BOSTON - The Hamilton Company today announced it has acquired the Hill Estates property in Belmont, MA - a 396-unit residential community with on-site management and other offices at a campus off Brighton Street in the town’s easternmost neighborhood.
The $175 million acquisition closed June 18 in a transaction with the property’s long-time owners - the DiGiovanni Family of Belmont. The sale also includes two office properties that are located nearby but off the main Hill Estates campus. Bridge financing was provided by KeyBank.
“This acquisition significantly expands our portfolio of high-quality residential properties to nearly 6,000 units in Greater Boston,” said Jameson Brown, Chairman and CEO of The Hamilton Company. “Belmont is one of the most desirable communities in the region, with excellent public amenities and convenient access to public transit and just minutes from Cambridge and downtown Boston.”

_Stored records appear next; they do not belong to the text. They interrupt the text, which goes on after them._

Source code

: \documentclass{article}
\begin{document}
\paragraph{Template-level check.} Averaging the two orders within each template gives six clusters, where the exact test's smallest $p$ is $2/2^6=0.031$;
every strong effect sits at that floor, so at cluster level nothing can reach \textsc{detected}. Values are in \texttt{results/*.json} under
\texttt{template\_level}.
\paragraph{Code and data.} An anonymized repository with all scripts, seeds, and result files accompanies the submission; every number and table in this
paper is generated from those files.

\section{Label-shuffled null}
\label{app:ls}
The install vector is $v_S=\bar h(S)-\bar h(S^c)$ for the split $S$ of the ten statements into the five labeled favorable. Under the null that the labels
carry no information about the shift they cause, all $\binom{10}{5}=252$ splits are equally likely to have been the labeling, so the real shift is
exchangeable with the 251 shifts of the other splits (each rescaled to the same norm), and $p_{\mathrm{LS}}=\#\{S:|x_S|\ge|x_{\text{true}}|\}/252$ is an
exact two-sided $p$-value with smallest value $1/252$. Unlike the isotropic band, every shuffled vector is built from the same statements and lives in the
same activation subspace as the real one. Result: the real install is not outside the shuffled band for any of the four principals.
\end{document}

The Hamilton Company will staff an on-site management office and operate all property management and maintenance functions for the 396 units and all common areas. Residents will also have access to the Company’s full range of online tenant services, including online rent payments, maintenance requests, and renter’s insurance.
The off-site commercial properties will be marketed and sold by The Hamilton Company as they are not part of the core business and revenue model of the Hill Estates residential community. The company plans to make significant capital improvements to the property including the renovation of all units.